• [WHAT THE EXERCISE ASKS]: Wherever the string "LICENSE" appears in the listing, copy that line.

==================================================

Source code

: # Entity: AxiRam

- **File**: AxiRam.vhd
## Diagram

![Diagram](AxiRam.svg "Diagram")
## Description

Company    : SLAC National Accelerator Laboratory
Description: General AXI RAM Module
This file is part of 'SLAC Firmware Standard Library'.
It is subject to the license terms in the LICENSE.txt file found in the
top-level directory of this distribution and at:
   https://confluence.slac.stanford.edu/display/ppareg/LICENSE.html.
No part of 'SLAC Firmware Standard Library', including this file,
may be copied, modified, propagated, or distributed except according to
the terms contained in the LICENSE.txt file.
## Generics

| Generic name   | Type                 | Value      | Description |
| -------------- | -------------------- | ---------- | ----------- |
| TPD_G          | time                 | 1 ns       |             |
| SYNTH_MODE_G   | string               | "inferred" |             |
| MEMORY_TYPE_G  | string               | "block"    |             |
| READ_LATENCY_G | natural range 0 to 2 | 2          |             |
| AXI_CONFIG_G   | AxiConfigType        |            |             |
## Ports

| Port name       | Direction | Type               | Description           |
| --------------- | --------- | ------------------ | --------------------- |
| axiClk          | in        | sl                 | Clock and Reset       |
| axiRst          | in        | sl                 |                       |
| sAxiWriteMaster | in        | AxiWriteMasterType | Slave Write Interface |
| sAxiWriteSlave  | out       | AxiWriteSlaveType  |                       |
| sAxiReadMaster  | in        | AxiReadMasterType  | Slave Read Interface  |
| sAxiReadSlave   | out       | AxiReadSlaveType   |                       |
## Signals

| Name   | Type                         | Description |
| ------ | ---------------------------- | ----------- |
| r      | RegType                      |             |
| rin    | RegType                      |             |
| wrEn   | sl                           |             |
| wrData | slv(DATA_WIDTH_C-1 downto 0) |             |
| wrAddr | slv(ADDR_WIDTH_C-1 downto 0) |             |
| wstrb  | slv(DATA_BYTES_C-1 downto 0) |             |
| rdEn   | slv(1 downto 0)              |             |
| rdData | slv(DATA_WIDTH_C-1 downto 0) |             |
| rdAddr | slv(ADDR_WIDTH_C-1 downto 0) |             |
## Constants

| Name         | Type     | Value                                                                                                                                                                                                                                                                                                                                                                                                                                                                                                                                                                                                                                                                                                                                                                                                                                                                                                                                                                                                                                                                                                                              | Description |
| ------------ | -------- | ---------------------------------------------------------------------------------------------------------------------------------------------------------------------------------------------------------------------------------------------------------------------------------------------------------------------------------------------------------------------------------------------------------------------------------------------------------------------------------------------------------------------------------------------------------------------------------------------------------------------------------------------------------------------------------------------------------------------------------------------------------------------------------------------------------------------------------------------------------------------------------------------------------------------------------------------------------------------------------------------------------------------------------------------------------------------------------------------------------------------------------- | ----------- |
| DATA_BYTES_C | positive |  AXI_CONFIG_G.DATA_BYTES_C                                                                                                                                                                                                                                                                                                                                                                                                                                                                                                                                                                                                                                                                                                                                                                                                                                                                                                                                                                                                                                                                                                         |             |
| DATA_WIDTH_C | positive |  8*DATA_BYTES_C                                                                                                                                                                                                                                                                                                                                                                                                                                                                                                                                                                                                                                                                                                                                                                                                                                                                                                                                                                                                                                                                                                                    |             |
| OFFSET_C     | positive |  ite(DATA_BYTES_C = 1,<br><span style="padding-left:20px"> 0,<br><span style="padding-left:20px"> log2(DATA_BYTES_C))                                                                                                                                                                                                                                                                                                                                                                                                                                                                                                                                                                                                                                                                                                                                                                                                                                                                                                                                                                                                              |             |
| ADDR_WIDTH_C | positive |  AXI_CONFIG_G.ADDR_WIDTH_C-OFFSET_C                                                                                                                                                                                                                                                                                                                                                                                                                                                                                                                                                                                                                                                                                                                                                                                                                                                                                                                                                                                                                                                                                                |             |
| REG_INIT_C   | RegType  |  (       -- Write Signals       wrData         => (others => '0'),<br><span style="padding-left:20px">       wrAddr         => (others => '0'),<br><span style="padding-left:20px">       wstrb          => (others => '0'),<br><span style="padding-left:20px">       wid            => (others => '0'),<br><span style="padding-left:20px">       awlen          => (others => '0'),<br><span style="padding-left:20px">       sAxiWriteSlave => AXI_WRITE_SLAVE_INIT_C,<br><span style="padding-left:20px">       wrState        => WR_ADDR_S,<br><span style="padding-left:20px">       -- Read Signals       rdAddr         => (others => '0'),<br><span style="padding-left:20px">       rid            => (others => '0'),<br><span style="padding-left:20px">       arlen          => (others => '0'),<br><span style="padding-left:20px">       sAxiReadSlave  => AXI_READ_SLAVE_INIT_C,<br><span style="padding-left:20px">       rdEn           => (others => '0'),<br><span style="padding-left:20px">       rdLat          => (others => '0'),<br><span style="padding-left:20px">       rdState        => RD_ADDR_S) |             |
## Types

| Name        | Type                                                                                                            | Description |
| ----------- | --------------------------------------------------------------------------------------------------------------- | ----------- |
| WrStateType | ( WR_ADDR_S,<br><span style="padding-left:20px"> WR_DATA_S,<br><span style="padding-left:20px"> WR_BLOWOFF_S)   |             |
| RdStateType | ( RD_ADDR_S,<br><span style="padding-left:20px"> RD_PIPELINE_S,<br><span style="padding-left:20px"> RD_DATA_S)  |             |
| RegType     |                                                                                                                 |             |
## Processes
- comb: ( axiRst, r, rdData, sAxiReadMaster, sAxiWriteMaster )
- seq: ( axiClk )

==================================================

• [FINAL ANSWER]:
It is subject to the license terms in the LICENSE.txt file found in the
   https://confluence.slac.stanford.edu/display/ppareg/LICENSE.html.
the terms contained in the LICENSE.txt file.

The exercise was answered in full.